Effects of therapeutic drug monitoring criteria in a computerized prescriber-order-entry system on the appropriateness of vancomycin level orders.
Am J Health Syst Pharm. 2011 Feb 15;68(4):347-52
Authors: Traugott KA, Maxwell PR, Green K, Frei C, Lewis JS
Purpose The effects of therapeutic drug monitoring (TDM) criteria in a computerized prescriber-order-entry (CPOE) system on the appropriateness of orders for vancomycin levels were evaluated. Methods Vancomycin TDM criteria were developed and implemented in a CPOE system. These criteria were displayed via a pop-up alert message when vancomycin levels were ordered and included directions for appropriate timing and justification for routine monitoring. Data for two groups of adult inpatients who had vancomycin levels ordered before and after criteria implementation were compared. Medical records were retrospectively reviewed for these patients to collect information regarding patient demographics, vancomycin dosage and indication, concurrent antibiotics and nephrotoxic agents during vancomycin therapy, length of stay, duration of vancomycin therapy, and number of vancomycin levels drawn. The primary outcome was the percent change in appropriate vancomycin levels ordered after criteria implementation. Results A total of 200 patients were analyzed, 100 in each group. The percentage of appropriate orders for vancomycin levels significantly increased after criteria implementation (from 58% to 68%, p = 0.02). The greatest effect on appropriateness occurred with the first level ordered (52% versus 70% in the preimplementation and postimplementation groups, respectively; p = 0.01).

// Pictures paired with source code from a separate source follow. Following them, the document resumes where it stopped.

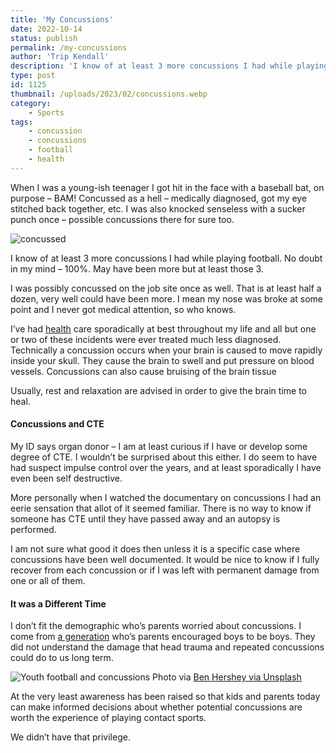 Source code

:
 ```yaml
---
title: 'My Concussions'
date: 2022-10-14
status: publish
permalink: /my-concussions
author: 'Trip Kendall'
description: 'I know of at least 3 more concussions I had while playing football.'
type: post
id: 1125
thumbnail: /uploads/2023/02/concussions.webp
category:
    - Sports
tags:
    - concussion
    - concussions
    - football
    - health
---
```


When I was a young-ish teenager I got hit in the face with a baseball bat, on purpose – BAM! Concussed as a hell – medically diagnosed, got my eye stitched back together, etc. I was also knocked senseless with a sucker punch once – possible concussions there for sure too.

![concussed](/uploads/2023/02/concussions.webp)

I know of at least 3 more concussions I had while playing football. No doubt in my mind – 100%. May have been more but at least those 3.

I was possibly concussed on the job site once as well. That is at least half a dozen, very well could have been more. I mean my nose was broke at some point and I never got medical attention, so who knows.   
  
I’ve had [health](https://headlin3s.com/cat/health) care sporadically at best throughout my life and all but one or two of these incidents were ever treated much less diagnosed. Technically a concussion occurs when your brain is caused to move rapidly inside your skull. They cause the brain to swell and put pressure on blood vessels. Concussions can also cause bruising of the brain tissue

Usually, rest and relaxation are advised in order to give the brain time to heal.

#### Concussions and CTE

My ID says organ donor – I am at least curious if I have or develop some degree of CTE. I wouldn’t be surprised about this either. I do seem to have had suspect impulse control over the years, and at least sporadically I have even been self destructive.

More personally when I watched the documentary on concussions I had an eerie sensation that allot of it seemed familiar. There is no way to know if someone has CTE until they have passed away and an autopsy is performed.

I am not sure what good it does then unless it is a specific case where concussions have been well documented. It would be nice to know if I fully recover from each concussion or if I was left with permanent damage from one or all of them.

#### It was a Different Time

I don’t fit the demographic who’s parents worried about concussions. I come from [a generation](https://wlog.app/posts/its-2032.html) who’s parents encouraged boys to be boys. They did not understand the damage that head trauma and repeated concussions could do to us long term.

![Youth football and concussions](/uploads/2023/02/football-concussions.webp)
Photo via [Ben Hershey via Unsplash](https://unsplash.com/@benhershey)

At the very least awareness has been raised so that kids and parents today can make informed decisions about whether potential concussions are worth the experience of playing contact sports.

We didn’t have that privilege. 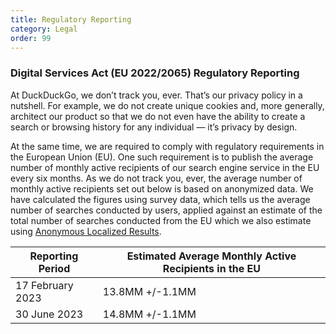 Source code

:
 ```yaml
---
title: Regulatory Reporting
category: Legal
order: 99
---
```


### Digital Services Act (EU 2022/2065) Regulatory Reporting

At DuckDuckGo, we don’t track you, ever. That’s our privacy policy in a nutshell. For example, we do not create unique cookies and, more generally, architect our product so that we do not even have the ability to create a search or browsing history for any individual — it’s privacy by design.

At the same time, we are required to comply with regulatory requirements in the European Union (EU). One such requirement is to publish the average number of monthly active recipients of our search engine service in the EU every six months. As we do not track you, ever, the average number of monthly active recipients set out below is based on anonymized data. We have calculated the figures using survey data, which tells us the average number of searches conducted by users, applied against an estimate of the total number of searches conducted from the EU which we also estimate using <a href="{{ site.baseurl }}/privacy/anonymous-localized-results/">Anonymous Localized Results</a>.

| Reporting Period | Estimated Average Monthly Active Recipients in the EU |
| ---------------- | ----------------------------------------------------- |
| 17 February 2023 | 13.8MM +/-1.1MM                                       |
| 30 June 2023     | 14.8MM +/-1.1MM                                       |
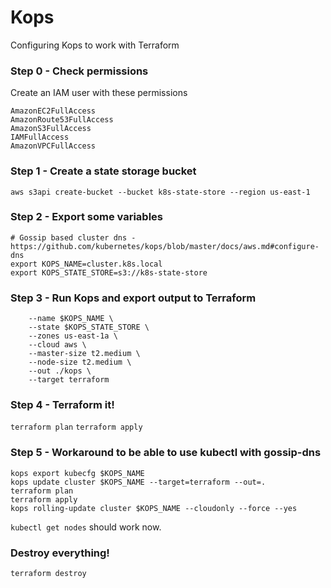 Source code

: # Kops

Configuring Kops to work with Terraform

### Step 0 - Check permissions

Create an IAM user with these permissions
```
AmazonEC2FullAccess
AmazonRoute53FullAccess
AmazonS3FullAccess
IAMFullAccess
AmazonVPCFullAccess
```

### Step 1 - Create a state storage bucket

`aws s3api create-bucket --bucket k8s-state-store --region us-east-1`

### Step 2 - Export some variables

```
# Gossip based cluster dns - https://github.com/kubernetes/kops/blob/master/docs/aws.md#configure-dns
export KOPS_NAME=cluster.k8s.local
export KOPS_STATE_STORE=s3://k8s-state-store
```

### Step 3 - Run Kops and export output to Terraform

```kops create cluster \
    --name $KOPS_NAME \
    --state $KOPS_STATE_STORE \
    --zones us-east-1a \
    --cloud aws \
    --master-size t2.medium \
    --node-size t2.medium \
    --out ./kops \
    --target terraform
```

### Step 4 - Terraform it!

`terraform plan`
`terraform apply`

### Step 5 - Workaround to be able to use kubectl with gossip-dns

```
kops export kubecfg $KOPS_NAME
kops update cluster $KOPS_NAME --target=terraform --out=.
terraform plan
terraform apply
kops rolling-update cluster $KOPS_NAME --cloudonly --force --yes
```

`kubectl get nodes` should work now.

### Destroy everything!

`terraform destroy` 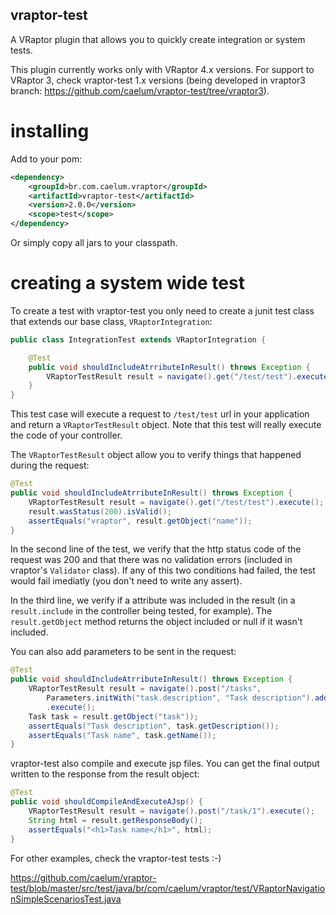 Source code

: ## vraptor-test

A VRaptor plugin that allows you to quickly create integration or system tests. 

This plugin currently works only with VRaptor 4.x versions. For support to
VRaptor 3, check vraptor-test 1.x versions (being developed in vraptor3 branch:
https://github.com/caelum/vraptor-test/tree/vraptor3).

# installing

Add to your pom:

```xml
<dependency>
	<groupId>br.com.caelum.vraptor</groupId>
	<artifactId>vraptor-test</artifactId>
	<version>2.0.0</version>
	<scope>test</scope>
</dependency>
```
		
Or simply copy all jars to your classpath.
		
# creating a system wide test

To create a test with vraptor-test you only need to create a junit test class
that extends our base class, `VRaptorIntegration`: 
```java
public class IntegrationTest extends VRaptorIntegration {

	@Test
	public void shouldIncludeAtrributeInResult() throws Exception {
		VRaptorTestResult result = navigate().get("/test/test").execute();
	}
}
```

This test case will execute a request to `/test/test` url in your application
and return a `VRaptorTestResult` object. Note that this test will really execute the code of your
controller.

The `VRaptorTestResult` object allow you to verify things that
happened during the request:
```java
@Test
public void shouldIncludeAtrributeInResult() throws Exception {
	VRaptorTestResult result = navigate().get("/test/test").execute();
	result.wasStatus(200).isValid();
	assertEquals("vraptor", result.getObject("name"));
}
```

In the second line of the test, we verify that the http status code of the
request was 200 and that there was no validation errors (included in vraptor's
`Validator` class). If any of this two conditions had failed, the test would
fail imediatly (you don't need to write any assert).

In the third line, we verify if a attribute was included in the result (in a
`result.include` in the controller being tested, for example). The
`result.getObject` method returns the object included or null if it wasn't
included.

You can also add parameters to be sent in the request:
```java
@Test
public void shouldIncludeAtrributeInResult() throws Exception {
	VRaptorTestResult result = navigate().post("/tasks", 
	    Parameters.initWith("task.description", "Task description").add("task.name", "Task name")
	    .execute();
	Task task = result.getObject("task"));
	assertEquals("Task description", task.getDescription());
	assertEquals("Task name", task.getName());
}
```

vraptor-test also compile and execute jsp files. You can get the final output
written to the response from the result object:
```java
@Test
public void shouldCompileAndExecuteAJsp() {
	VRaptorTestResult result = navigate().post("/task/1").execute();
	String html = result.getResponseBody();
	assertEquals("<h1>Task name</h1>", html);
}
```

For other examples, check the vraptor-test tests :-) 

https://github.com/caelum/vraptor-test/blob/master/src/test/java/br/com/caelum/vraptor/test/VRaptorNavigationSimpleScenariosTest.java
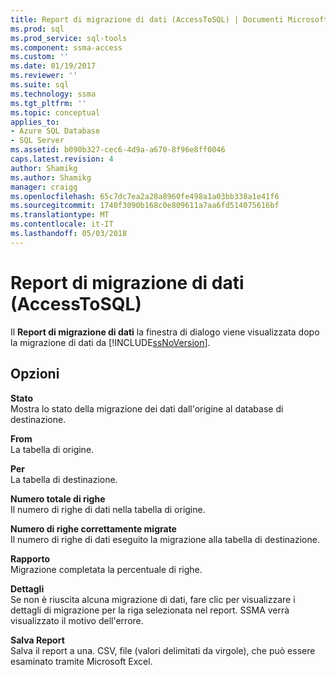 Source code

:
 ```yaml
---
title: Report di migrazione di dati (AccessToSQL) | Documenti Microsoft
ms.prod: sql
ms.prod_service: sql-tools
ms.component: ssma-access
ms.custom: ''
ms.date: 01/19/2017
ms.reviewer: ''
ms.suite: sql
ms.technology: ssma
ms.tgt_pltfrm: ''
ms.topic: conceptual
applies_to:
- Azure SQL Database
- SQL Server
ms.assetid: b090b327-cec6-4d9a-a670-8f96e8ff0046
caps.latest.revision: 4
author: Shamikg
ms.author: Shamikg
manager: craigg
ms.openlocfilehash: 65c7dc7ea2a28a8960fe498a1a03bb338a1e41f6
ms.sourcegitcommit: 1740f3090b168c0e809611a7aa6fd514075616bf
ms.translationtype: MT
ms.contentlocale: it-IT
ms.lasthandoff: 05/03/2018
---
```

# <a name="data-migration-report-accesstosql"></a>Report di migrazione di dati (AccessToSQL)
Il **Report di migrazione di dati** la finestra di dialogo viene visualizzata dopo la migrazione di dati da [!INCLUDE[ssNoVersion](../../includes/ssnoversion_md.md)].  
  
## <a name="options"></a>Opzioni  
**Stato**  
Mostra lo stato della migrazione dei dati dall'origine al database di destinazione.  
  
**From**  
La tabella di origine.  
  
**Per**  
La tabella di destinazione.  
  
**Numero totale di righe**  
Il numero di righe di dati nella tabella di origine.  
  
**Numero di righe correttamente migrate**  
Il numero di righe di dati eseguito la migrazione alla tabella di destinazione.  
  
**Rapporto**  
Migrazione completata la percentuale di righe.  
  
**Dettagli**  
Se non è riuscita alcuna migrazione di dati, fare clic per visualizzare i dettagli di migrazione per la riga selezionata nel report. SSMA verrà visualizzato il motivo dell'errore.  
  
**Salva Report**  
Salva il report a una. CSV, file (valori delimitati da virgole), che può essere esaminato tramite Microsoft Excel.  
  
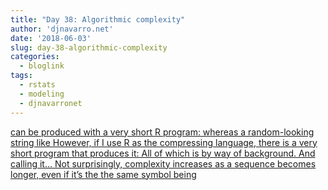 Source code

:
 ```yaml
---
title: "Day 38: Algorithmic complexity"
author: 'djnavarro.net'
date: '2018-06-03'
slug: day-38-algorithmic-complexity
categories:
  - bloglink
tags:
  - rstats
  - modeling
  - djnavarronet
---
```


[can be produced with a very short R program: whereas a random-looking string like However, if I use R as the compressing language, there is a very short program that produces it: All of which is by way of background. And calling it… Not surprisingly, complexity increases as a sequence becomes longer, even if it’s the the same symbol being<i class="fas fa-external-link-alt"></i>](https://djnavarro.net/post/2018-06-03-complexity/)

The majority of inappropriate levels were due to improper timing of sample collections, accounting for 55% of the inappropriate levels evaluated. Conclusion A significant increase in the number of appropriately ordered and drawn serum vancomycin levels occurred after implementation of TDM criteria in the hospital's CPOE system. The majority of orders that were deemed inappropriate were due to improper timing of laboratory collection.